Intro to Regression: Part 5: Interpreting coefficients, centering predictor variables
Let's turn again to the mtcars dataset in R and conduct another simple linear regression. This time we'll regress the response variable, mpg, with horsepower (hp) as the predictor variable.
First things first, let's quickly explore the relationship between the two variables using a scatterplot:
library(ggplot2)
library(grid)
data(mtcars)
qplot(x=hp, y=mpg, data=mtcars) +
ggtitle("mpg vs. hp") +
xlab("horsepower") +
geom_vline(x=0, colour="gray") +
geom_hline(y=0, colour="gray")
As with mpg vs. weight, there's a clear negative correlation between mpg and horsepower.
Building a linear model in R
In R, we use the lm function to build a linear model:
model <- lm(mpg ~ hp, data=mtcars)
- mpg is the response variable
- hp is the predictor variable
- \(\beta_0\) is the Y-intercept
- \(\beta_1\) is the slope
- \(\epsilon\) is the error term (the residuals)
summary(model)
##
## Call:
## lm(formula = mpg ~ hp, data = mtcars)
##
## Residuals:
## Min 1Q Median 3Q Max
## -5.7121 -2.1122 -0.8854 1.5819 8.2360
##
## Coefficients:
## Estimate Std. Error t value Pr(>|t|)
## (Intercept) 30.09886 1.63392 18.421 < 2e-16 ***
## hp -0.06823 0.01012 -6.742 1.79e-07 ***
## ---
## Signif. codes: 0 '***' 0.001 '**' 0.01 '*' 0.05 '.' 0.1 ' ' 1
##
## Residual standard error: 3.863 on 30 degrees of freedom
## Multiple R-squared: 0.6024, Adjusted R-squared: 0.5892
## F-statistic: 45.46 on 1 and 30 DF, p-value: 1.788e-07
- \(\beta_0\) = 30.09886, the Estimate for the (Intercept) coefficient
- \(\beta_1\) = -0.06823, the Estimate for the hp coefficient
which we graph below:
B0 = 30.09886
B1 = -0.06823
mpg.predicted <- B0 + B1 * mtcars$hp
qplot(x=hp, y=mpg, data=mtcars) +
ggtitle("mpg vs. hp") +
xlab("horsepower") +
geom_line(mapping=aes(x=hp,y=mpg.predicted), colour="blue") +
geom_vline(x=0, colour="gray") +
geom_hline(y=0, colour="gray")
The regression line cuts right thru the data, just as we'd expect.
Interpreting the coefficients
So \(\beta_0\) = 30.09886 can be interpreted as the predicted mpg for a car with zero horsepower. But zero horsepower is kind of meaningless in this context (is there such thing as a zero-horsepower car?).
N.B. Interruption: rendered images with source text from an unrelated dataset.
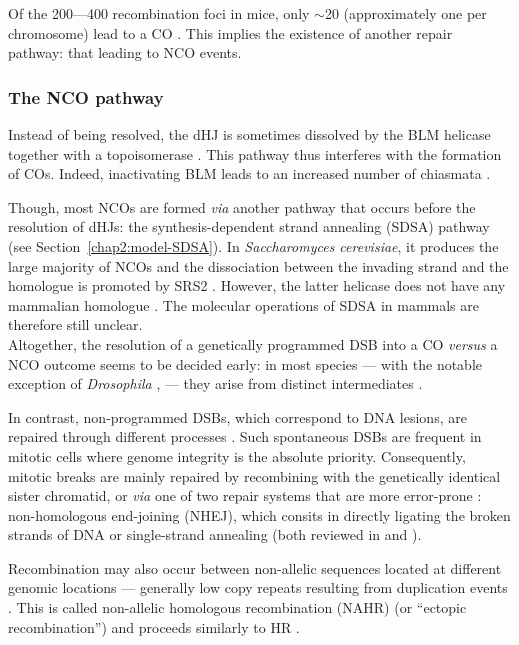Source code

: Of the 200—400 recombination foci in mice, only $\sim$20 (approximately one per chromosome) lead to a CO \citep{baudat2007regulating}.
This implies the existence of another repair pathway: that leading to NCO events.


\subsubsection{The NCO pathway}
Instead of being resolved, the dHJ is sometimes dissolved by the BLM helicase together with a topoisomerase \citep{wu2003bloom}. 
This pathway thus interferes with the formation of COs. Indeed, inactivating BLM leads to an increased number of chiasmata \citep{holloway2010mammalian}.

Though, most NCOs are formed \textit{via} another pathway that occurs before the resolution of dHJs: the synthesis-dependent strand annealing (SDSA) pathway (see Section~\ref{chap2:model-SDSA}).
In \textit{Saccharomyces cerevisiae}, it produces the large majority of NCOs \citep{martini2011genomewide} and the dissociation between the invading strand and the homologue is promoted by SRS2 \citep{ira2003srs2}.
However, the latter helicase does not have any mammalian homologue \citep{spell2004examination}. The molecular operations of SDSA in mammals are therefore still unclear.\\


Altogether, the resolution of a genetically programmed DSB into a CO \textit{versus} a NCO outcome seems to be decided early: in most species — with the notable exception of \textit{Drosophila} \citep{crown2014eliminating}, — they arise from distinct intermediates \citep[reviewed in][]{hunter2015meiotic}.

In contrast, non-programmed DSBs, which correspond to DNA lesions, are repaired through different processes \citep[reviewed in][]{sung2006mechanism}.
Such spontaneous DSBs are frequent in mitotic cells where genome integrity is the absolute priority.
Consequently, mitotic breaks are mainly repaired by recombining with the genetically identical sister chromatid, or \textit{via} one of two repair systems that are more error-prone \citep{smith2001influence}: non-homologous end-joining (NHEJ), which consits in directly ligating the broken strands of DNA \citep{weterings2004mechanism} or single-strand annealing (both reviewed in \citealp{helleday2003pathways} and \citealp{moynahan2010mitotic}).

Recombination may also occur between non-allelic sequences located at different genomic locations — generally low copy repeats resulting from duplication events \citep{bailey2006primate}. 
This is called non-allelic homologous recombination (NAHR) (or “ectopic recombination”) and proceeds similarly to HR \citep{sasaki2010genome}.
This makes \(\beta_0\) difficult to interpret practically. In the next section we'll look at ways to get a more meaningful interpretation out of \(\beta_0\).
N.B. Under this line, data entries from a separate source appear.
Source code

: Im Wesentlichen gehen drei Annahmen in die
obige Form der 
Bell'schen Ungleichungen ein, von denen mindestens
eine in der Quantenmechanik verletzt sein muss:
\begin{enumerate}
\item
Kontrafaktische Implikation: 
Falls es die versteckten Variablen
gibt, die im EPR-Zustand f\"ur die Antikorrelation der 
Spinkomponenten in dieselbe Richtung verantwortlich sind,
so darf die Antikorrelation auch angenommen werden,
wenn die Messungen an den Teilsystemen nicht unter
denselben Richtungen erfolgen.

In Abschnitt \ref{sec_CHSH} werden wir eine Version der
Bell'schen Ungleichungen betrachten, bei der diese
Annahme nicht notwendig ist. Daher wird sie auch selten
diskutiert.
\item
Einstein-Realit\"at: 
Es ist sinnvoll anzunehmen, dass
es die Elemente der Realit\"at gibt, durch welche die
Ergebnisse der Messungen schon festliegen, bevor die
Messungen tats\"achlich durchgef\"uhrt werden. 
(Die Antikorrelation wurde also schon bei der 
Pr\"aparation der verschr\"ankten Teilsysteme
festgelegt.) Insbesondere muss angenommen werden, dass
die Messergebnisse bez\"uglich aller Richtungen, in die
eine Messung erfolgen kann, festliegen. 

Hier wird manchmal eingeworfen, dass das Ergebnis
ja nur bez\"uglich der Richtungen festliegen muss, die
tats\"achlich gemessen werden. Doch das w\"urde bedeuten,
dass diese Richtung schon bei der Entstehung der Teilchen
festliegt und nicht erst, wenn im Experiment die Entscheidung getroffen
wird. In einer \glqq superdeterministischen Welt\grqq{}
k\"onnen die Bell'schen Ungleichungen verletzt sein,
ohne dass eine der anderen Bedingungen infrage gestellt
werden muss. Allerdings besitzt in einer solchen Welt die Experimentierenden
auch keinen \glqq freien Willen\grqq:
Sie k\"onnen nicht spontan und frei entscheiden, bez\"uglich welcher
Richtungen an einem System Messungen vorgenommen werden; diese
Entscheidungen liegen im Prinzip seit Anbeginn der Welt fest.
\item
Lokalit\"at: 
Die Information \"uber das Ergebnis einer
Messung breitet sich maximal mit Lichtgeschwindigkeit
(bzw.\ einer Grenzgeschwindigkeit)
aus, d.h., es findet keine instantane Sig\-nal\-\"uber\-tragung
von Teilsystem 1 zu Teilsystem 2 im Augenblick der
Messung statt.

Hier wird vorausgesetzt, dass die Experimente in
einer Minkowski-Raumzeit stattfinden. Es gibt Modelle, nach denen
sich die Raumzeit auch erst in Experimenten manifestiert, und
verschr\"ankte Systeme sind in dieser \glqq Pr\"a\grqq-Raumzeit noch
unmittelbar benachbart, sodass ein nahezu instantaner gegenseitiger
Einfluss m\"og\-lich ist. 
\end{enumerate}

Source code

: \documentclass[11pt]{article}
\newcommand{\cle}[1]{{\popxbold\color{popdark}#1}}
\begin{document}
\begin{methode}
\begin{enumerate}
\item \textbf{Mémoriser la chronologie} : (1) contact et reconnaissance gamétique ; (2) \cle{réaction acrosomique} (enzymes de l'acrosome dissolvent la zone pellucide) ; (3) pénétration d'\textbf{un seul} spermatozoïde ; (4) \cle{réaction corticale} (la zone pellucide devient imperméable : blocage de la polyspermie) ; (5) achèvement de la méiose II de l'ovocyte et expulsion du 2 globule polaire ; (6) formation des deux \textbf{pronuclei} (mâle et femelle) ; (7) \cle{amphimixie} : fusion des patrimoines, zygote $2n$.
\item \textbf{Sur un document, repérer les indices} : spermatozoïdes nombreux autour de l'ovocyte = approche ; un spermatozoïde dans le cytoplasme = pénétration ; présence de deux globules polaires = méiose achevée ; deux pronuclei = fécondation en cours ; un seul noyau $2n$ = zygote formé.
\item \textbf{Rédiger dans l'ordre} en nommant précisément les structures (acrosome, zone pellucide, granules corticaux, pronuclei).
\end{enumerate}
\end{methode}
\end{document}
\(\beta_1\) = -0.06823, correlates changes in horsepower with changes in mpg. Geometrically speaking it's the slope of the regression line, and we all know that slope is equal to change-in-Y divided by change-in-X. \(\beta_1\) therefore is equal to the change-in-mpg divided by the change-in-hp.
Another way to put it: \(\beta_1\) is equal to the change in mpg per 1-unit change in horsepower. So a 1-unit increase in horsepower corresponds to 0.06823 decrease in predicted mpg.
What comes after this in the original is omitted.